Calling the first half a slog wouldn’t do it complete justice. Two like-minded teams spent the first 30 minutes basically punting the football back and forth.


That number was 13, seven by Iowa. A pair of Keith Duncan field goals gave Iowa a 6-0 halftime lead, a 45-yarder with one second left giving the senior 20 career field goals of 40 yards or more, a school record.

Wisconsin missed a long field-goal attempt on the first possession of the second half, with Iowa countering by going bombs away: three Spencer Petras pass completions accounting for 71 yards. He hit Brandon Smith for 14 yards off play action, threw a deep ball to Ihmir Smith-Marsette over the middle for 38 yards and hit Smith-Marsette again on a 19-yard floater to the right corner of the end zone.

A 2-point conversion pass to Smith made it 14-0.

“Keep pushing hard, keep going hard, keep attacking those guys, and it’ll come,” said Smith-Marsette, who had seven catches for 140 yards and two touchdowns.

“Wisconsin’s defense is really good, they’re really physical and disciplined,” said Petras, who completed 14 of 25 throws for 211 yards. “Not a ton that we could do. We just always talk about through the ups and downs we’ve got to keep playing, got to keep chopping away and good things will happen.”

Charlie Jones fumbled a Wisconsin punt, trying but failing to pick it up on the bounce, leading to a Nakia Watson 1-yard TD run later in the quarter. That was the first touchdown for a struggling Badgers offense in 154 minutes and 32 seconds.

But Iowa countered with another big play. Petras found Smith-Marsette with another long beauty, a 53-yard TD that made it a 21-7 game late in the third. Smith-Marsette, who had seven catches for 140 yards, did a forward flip as he hit the end zone, landing awkardly, injuring his ankle and missing the rest of the game.

“Do I regret the flip?
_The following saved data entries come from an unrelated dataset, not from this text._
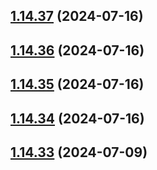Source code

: ## [1.14.37](https://github.com/msobiecki/algorithm/compare/v1.14.36...v1.14.37) (2024-07-16)



## [1.14.36](https://github.com/msobiecki/algorithm/compare/v1.14.35...v1.14.36) (2024-07-16)



## [1.14.35](https://github.com/msobiecki/algorithm/compare/v1.14.34...v1.14.35) (2024-07-16)



## [1.14.34](https://github.com/msobiecki/algorithm/compare/v1.14.33...v1.14.34) (2024-07-16)



## [1.14.33](https://github.com/msobiecki/algorithm/compare/v1.14.32...v1.14.33) (2024-07-09)



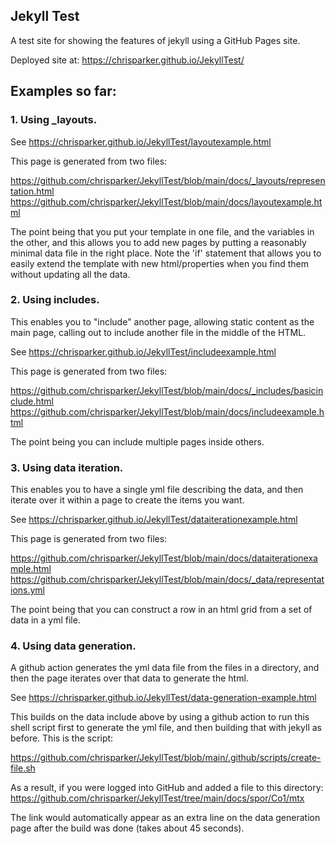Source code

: ## Jekyll Test

A test site for showing the features of jekyll using a GitHub Pages site.

Deployed site at: https://chrisparker.github.io/JekyllTest/

## Examples so far:

### 1. Using _layouts. 

See https://chrisparker.github.io/JekyllTest/layoutexample.html

This page is generated from two files:

https://github.com/chrisparker/JekyllTest/blob/main/docs/_layouts/representation.html
https://github.com/chrisparker/JekyllTest/blob/main/docs/layoutexample.html

The point being that you put your template in one file, and the variables in the other, and this allows you to add new pages by putting a reasonably minimal data file in the right place. Note the 'if' statement that allows you to easily extend the template with new html/properties when you find them without updating all the data.

### 2. Using includes. 

This enables you to "include" another page, allowing static content as the main page, calling out to include another file in the middle of the HTML.

See https://chrisparker.github.io/JekyllTest/includeexample.html

This page is generated from two files:

https://github.com/chrisparker/JekyllTest/blob/main/docs/_includes/basicinclude.html
https://github.com/chrisparker/JekyllTest/blob/main/docs/includeexample.html

The point being you can include multiple pages inside others.

### 3. Using data iteration. 

This enables you to have a single yml file describing the data, and then iterate over it within a page to create the items you want.

See https://chrisparker.github.io/JekyllTest/dataiterationexample.html

This page is generated from two files:

https://github.com/chrisparker/JekyllTest/blob/main/docs/dataiterationexample.html
https://github.com/chrisparker/JekyllTest/blob/main/docs/_data/representations.yml

The point being that you can construct a row in an html grid from a set of data in a yml file.

### 4. Using data generation. 

A github action generates the yml data file from the files in a directory, and then the page iterates over that data to generate the html.

See https://chrisparker.github.io/JekyllTest/data-generation-example.html

This builds on the data include above by using a github action to run this shell script first to generate the yml file, and then building that with jekyll as before. This is the script:

https://github.com/chrisparker/JekyllTest/blob/main/.github/scripts/create-file.sh

As a result, if you were logged into GitHub and added a file to this directory:
https://github.com/chrisparker/JekyllTest/tree/main/docs/spor/Co1/mtx

The link would automatically appear as an extra line on the data generation page after the build was done (takes about 45 seconds).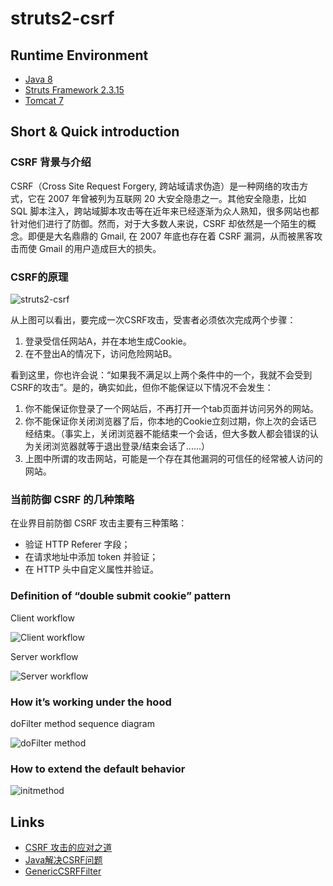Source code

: # struts2-csrf

## Runtime Environment
- [Java 8](http://www.oracle.com/technetwork/java/javase/downloads/jdk8-downloads-2133151.html)
- [Struts Framework 2.3.15](http://struts.apache.org)
- [Tomcat 7](http://tomcat.apache.org/)

## Short & Quick introduction
### CSRF 背景与介绍
CSRF（Cross Site Request Forgery, 跨站域请求伪造）是一种网络的攻击方式，它在 2007 年曾被列为互联网 20 大安全隐患之一。其他安全隐患，比如 SQL 脚本注入，跨站域脚本攻击等在近年来已经逐渐为众人熟知，很多网站也都针对他们进行了防御。然而，对于大多数人来说，CSRF 却依然是一个陌生的概念。即便是大名鼎鼎的 Gmail, 在 2007 年底也存在着 CSRF 漏洞，从而被黑客攻击而使 Gmail 的用户造成巨大的损失。

### CSRF的原理
![struts2-csrf](http://www.wailian.work/images/2018/03/21/struts2-csrf.jpg)

从上图可以看出，要完成一次CSRF攻击，受害者必须依次完成两个步骤：

1. 登录受信任网站A，并在本地生成Cookie。
1. 在不登出A的情况下，访问危险网站B。

看到这里，你也许会说：“如果我不满足以上两个条件中的一个，我就不会受到CSRF的攻击”。是的，确实如此，但你不能保证以下情况不会发生：

1. 你不能保证你登录了一个网站后，不再打开一个tab页面并访问另外的网站。
1. 你不能保证你关闭浏览器了后，你本地的Cookie立刻过期，你上次的会话已经结束。（事实上，关闭浏览器不能结束一个会话，但大多数人都会错误的认为关闭浏览器就等于退出登录/结束会话了......）
1. 上图中所谓的攻击网站，可能是一个存在其他漏洞的可信任的经常被人访问的网站。

### 当前防御 CSRF 的几种策略
在业界目前防御 CSRF 攻击主要有三种策略：
- 验证 HTTP Referer 字段；
- 在请求地址中添加 token 并验证；
- 在 HTTP 头中自定义属性并验证。

### Definition of “double submit cookie” pattern
Client workflow

![Client workflow](http://www.wailian.work/images/2018/03/23/Clientworkflow.png)

Server workflow

![Server workflow](http://www.wailian.work/images/2018/03/23/Serverworkflow.png)

### How it’s working under the hood
doFilter method sequence diagram

![doFilter method](http://www.wailian.work/images/2018/03/23/dofiltermethod3.png)

### How to extend the default behavior

![initmethod](http://www.wailian.work/images/2018/03/23/initmethod.png)

## Links
- [CSRF 攻击的应对之道](https://www.ibm.com/developerworks/cn/web/1102_niugang_csrf/)
- [Java解决CSRF问题](https://www.cnblogs.com/morethink/p/8196244.html)
- [GenericCSRFFilter](https://github.com/AdrianCitu/GenericCSRFFilter)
No,” said Smith-Marsette, in a precautionary walking boot but insisting he would be fine. “Would I do it again? Yeah. I’m just happy we got the win. Everybody was having fun, and we came out with the victory.”

Fast forward to the fourth quarter. Iowa’s defense stopped Wisconsin on downs at the Hawkeyes 18, then got a Jack Campbell interception in the end zone on a fourth-down Graham Mertz pass.
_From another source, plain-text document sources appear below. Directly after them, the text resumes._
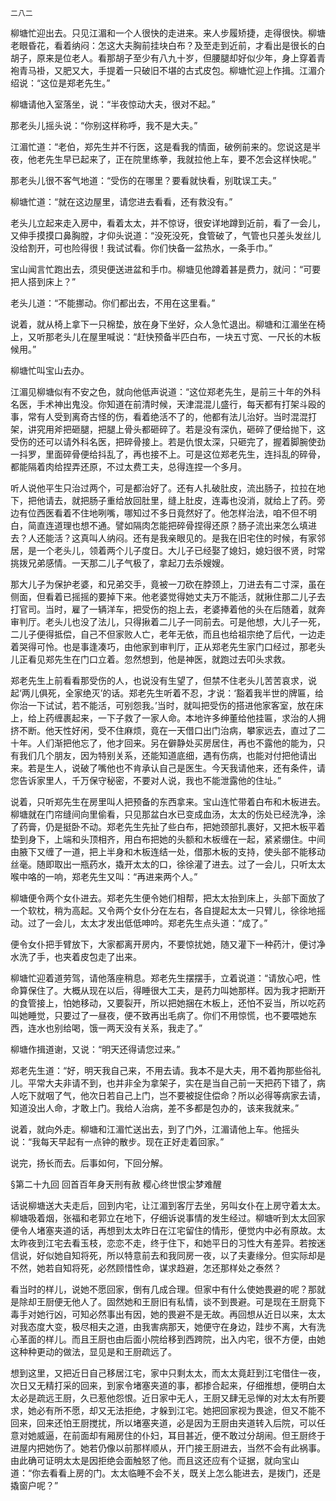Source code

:     二八二 

   柳塘忙迎出去。只见江湄和一个人很快的走进来。来人步履矫捷，走得很快。柳塘老眼昏花，看着纳闷：怎这大夫胸前挂块白布？及至走到近前，才看出是很长的白胡子，原来是位老人。看那胡子至少有八九十岁，但腰腿却好似少年，身上穿着青袍青马褂，又肥又大，手提着一只破旧不堪的古式皮包。柳塘忙迎上作揖。江湄介绍说：“这位是郑老先生。”

   柳塘请他入室落坐，说：“半夜惊动大夫，很对不起。”

   那老头儿摇头说：“你别这样称呼，我不是大夫。”

   江湄忙道：“老伯，郑先生并不行医，这是看我的情面，破例前来的。您说这是半夜，他老先生早已起来了，正在院里练拳，我就拉他上车，要不怎会这样快呢。”

   那老头儿很不客气地道：“受伤的在哪里？要看就快看，别耽误工夫。”

   柳塘忙道：“就在这边屋里，请您进去看看，还有救没有。”

   老头儿立起来走入房中，看着太太，并不惊讶，很安详地蹲到近前，看了一会儿，又伸手摸摸口鼻胸膛，才仰头说道：“没死没死，食管破了，气管也只差头发丝儿没给割开，可也险得很！我试试看。你们快备一盆热水，一条手巾。”

   宝山闻言忙跑出去，须臾便送进盆和手巾。柳塘见他蹲着甚是费力，就问：“可要把人搭到床上？”

   老头儿道：“不能挪动。你们都出去，不用在这里看。”

   说着，就从椅上拿下一只棉垫，放在身下坐好，众人急忙退出。柳塘和江湄坐在椅上，又听那老头儿在屋里喊说：“赶快预备半匹白布，一块五寸宽、一尺长的木板候用。”

   柳塘忙叫宝山去办。

   江湄见柳塘似有不安之色，就向他低声说道：“这位郑老先生，是前三十年的外科名医，手术神出鬼没。你知道在前清时候，天津混混儿盛行，每天都有打架斗殴的事，常有人受到离奇古怪的伤，看着绝活不了的，他都有法儿治好。当时混混打架，讲究用斧把砸腿，把腿上骨头都砸碎了。若是没有深仇，砸碎了便给抛下，这受伤的还可以请外科名医，把碎骨接上。若是仇恨太深，只砸完了，握着脚腕使劲一抖罗，里面碎骨便给抖乱了，再也接不上。可是这位郑老先生，连抖乱的碎骨，都能隔着肉给捏弄还原，不过太费工夫，总得连捏一个多月。

   听人说他平生只治过两个，可是都治好了。还有人扎破肚皮，流出肠子，拉拉在地下，把他请去，就把肠子重给放回肚里，缝上肚皮，连毒也没消，就给上了药。旁边有位西医看着不住地咧嘴，哪知过不多日竟然好了。他怎样治法，咱不但不明白，简直连道理也想不通。譬如隔肉怎能把碎骨捏得还原？肠子流出来怎么填进去？人还能活？这真叫人纳闷。还有是我亲眼见的。是我在旧宅住的时候，有家邻居，是一个老头儿，领着两个儿子度日。大儿子已经娶了媳妇，媳妇很不贤，时常挑拨兄弟感情。一天那二儿子气极了，拿起刀去杀嫂嫂。

   那大儿子为保护老婆，和兄弟交手，竟被一刀砍在脖颈上，刀进去有二寸深，虽在侧面，但看着已摇摇的要掉下来。他老婆觉得她丈夫万不能活，就揪住那二儿子去打官司。当时，雇了一辆洋车，把受伤的抱上去，老婆捧着他的头在后随着，就奔审判厅。老头儿也没了法儿，只得揪着二儿子一同前去。可是他想，大儿子一死，二儿子便得抵偿，自己不但家败人亡，老年无依，而且也给祖宗绝了后代，一边走着哭得可怜。也是事逢凑巧，由他家到审判厅，正从郑老先生家门口经过，那老头儿正看见郑先生在门口立着。忽然想到，他是神医，就跑过去叩头求救。

   郑老先生上前看看那受伤的人，也说没有生望了，但禁不住老头儿苦苦哀求，说起‘两儿俱死，全家绝灭’的话。郑老先生听着不忍，才说：‘豁着我半世的牌匾，给你治一下试试，若不能活，可别怨我。’当时，就叫把受伤的搭进他家客室，放在床上，给上药缠裹起来，一下子救了一家人命。本地许多绅董给他挂匾，求治的人拥挤不断。他天性好闲，受不住麻烦，竟在一天借口出门治病，攀家远去，直过了二十年。人们渐把他忘了，他才回来。另在僻静处买房居住，再也不露他的能为，只有我们几个朋友，因为特别关系，还能知道底细，遇有伤病，也能对付把他请出来。若是生人，说破了嘴他也不肯承认自己是医生。今天我请他来，还有条件，请您告诉家里人，千万保守秘密，不要对人说，我也不能泄露他的住址。”

   说着，只听郑先生在房里叫人把预备的东西拿来。宝山连忙带着白布和木板进去。柳塘就在门帘缝间向里偷看，只见那盆白水已变成血汤，太太的伤处已经洗净，涂了药膏，仍是挺卧不动。郑老先生先扯了些白布，把她颈部扎裹好，又把木板平着垫到身下，上端和头顶相齐，用白布把她的头额和木板缠在一起，紧紧绷住。中间由腋下又缠了一道，把上半身和木板连结一处，借那木板的支持，使头部不能移动丝毫。随即取出一瓶药水，撬开太太的口，徐徐灌了进去。过了一会儿，只听太太喉中咯的一响，郑老先生又叫：“再进来两个人。”

   柳塘便令两个女仆进去。郑老先生便令她们相帮，把太太抬到床上，头部下面放了一个软枕，稍为高起。又令两个女仆分在左右，各自提起太太一只臂儿，徐徐地摇动。过了一会儿，太太才发出低低呻吟。郑老先生点头道：“成了。”

   便令女仆把手臂放下，大家都离开房内，不要惊扰她，随又灌下一种药汁，便讨净水洗了手，也夹着皮包走了出来。

   柳塘忙迎着道劳驾，请他落座稍息。郑老先生摆摆手，立着说道：“请放心吧，性命算保住了。大概从现在以后，得睡很大工夫，是药力叫她那样。因为我才把断开的食管接上，怕她移动，又要裂开，所以把她捆在木板上，还怕不妥当，所以吃药叫她睡觉，只要过了一昼夜，便不致再出毛病了。你们不用惊慌，也不要喂她东西，连水也别给喝，饿一两天没有关系，我走了。”

   柳塘作揖道谢，又说：“明天还得请您过来。”

   郑老先生道：“好，明天我自己来，不用去请。我本不是大夫，用不着拘那些俗礼儿。平常大夫非请不到，也并非全为拿架子，实在是当自己前一天把药下错了，病人吃下就咽了气，他次日若自己上门，岂不要被捉住偿命？所以必得等病家去请，知道没出人命，才敢上门。我给人治病，差不多都是包办的，该来我就来。”

   说着，就向外走。柳塘和江湄忙送出去，到了门外，江湄请他上车。他摇头说：“我每天早起有一点钟的散步。现在正好走着回家。”

   说完，扬长而去。后事如何，下回分解。

   §第二十九回 回首百年身天刑有赦 樱心终世恨尘梦难醒

   话说柳塘送大夫走后，回到内宅，让江湄到客厅去坐，另叫女仆在上房守着太太。柳塘吸着烟，张福和老郭立在地下，仔细诉说事情的发生经过。柳塘听到太太回家便令人堵塞夹道的话，再想到太太昨日在江宅留住的情形，便觉内中必有原故。太太昨夜到江宅去看玉枝，恋恋不走，终于住下，和她平日的习性大有差异。若按迷信说，好似她自知将死，所以特意前去和我同房一夜，以了夫妻缘分。但实际却是不然，她若自知将死，必然顾惜性命，谋求趋避，怎还那样处之泰然？

   看当时的样儿，说她不愿回家，倒有几成合理。但家中有什么使她畏避的呢？那就是除却王厨便无他人了。固然她和王厨旧有私情，谈不到畏避。可是现在王厨竟下毒手对她行凶，可知必然事出有因，她的畏避不是无故。再回想从近日以来，太太对我态度大变，极尽相夫之道，由我害病那天，她便守在身边，跬步不离，大有洗心革面的样儿。而且王厨也由后面小院给移到西跨院，出入内宅，很不方便，由她这种种更动的做法，显见是和王厨疏远了。

   想到这里，又把近日自己移居江宅，家中只剩太太，而太太竟赶到江宅借住一夜，次日又无精打采的回来，到家令堵塞夹道的事，都掺合起来，仔细推想，便明白太太必是疏远王厨，久已惹他怨恨。近日家中无人，王厨又肆无忌惮的对太太有所要求，她必有所不愿，却又无法拒绝，才躲到江宅。她把回家视为畏途，但又不能不回来，回来还怕王厨搅扰，所以堵塞夹道，必是因为王厨由夹道转入后院，可以任意对她威逼，在前面却有厢房住的仆妇，耳目甚近，便不敢过分胡闹。但王厨终于进屋内把她伤了。她若仍像以前那样顺从，开门接王厨进去，当然不会有此祸事。由此确可证明太太是因拒绝会面触怒了他。而且这还应有个证据，就向宝山道：“你去看看上房的门。太太临睡不会不关，既关上怎么能进去，是拨门，还是撬窗户呢？”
Wisconsin (2-3) was awarded first-and-goal at the 5 after Iowa punter Tory Taylor dropped the snap from center and booted the ball off the ground (about 35 yards, no less) instead of trying to pick it back up. That’s a rarely seen illegal kicking penalty, half the distance from where Taylor kicked it.

“I guess that’s what players from Australia do when they see the ball laying there,” Ferentz said. “We’re trying to figure out still how he got the ball downfield that far with all those bodies.”

Tyler Goodson officially put it away on the very next play after Campbell’s pick, taking a handoff right, running about 10 yards, stopping and cutting past a Wisconsin defender and into the open field for an 80-yard TD. That was 80 of Iowa’s 127 yards rushing.

“Going into the game, I think all running backs expect to break a long run,” Goodson said. “We knew it was going to be a tough, physical game, and Wisconsin likes to stop the run and likes to have their (linebackers) make plays. As a running back, it was all (about) just keep going, just keep pounding it.”

The Kinnick Stadium PA crew played “Jump Around” — the signature song at Camp Randall Stadium, the Badgers’ home — as the clock ran out. Multiple Iowa players did snow angels on the turf in celebration. The perfect ending to the second-half wackiness: a player injuring himself front flipping after a touchdown, a punter illegally kicking a ball off the turf, snow angels ... and an Iowa win over a team it hasn’t been able to beat.

“Going into the game, we knew it was going to be a tough, defensive battle,” Ferentz said. “I think everybody understood that. When you get in games like this, everything you do is contested, every yard is a fight. That certainly was the case today.”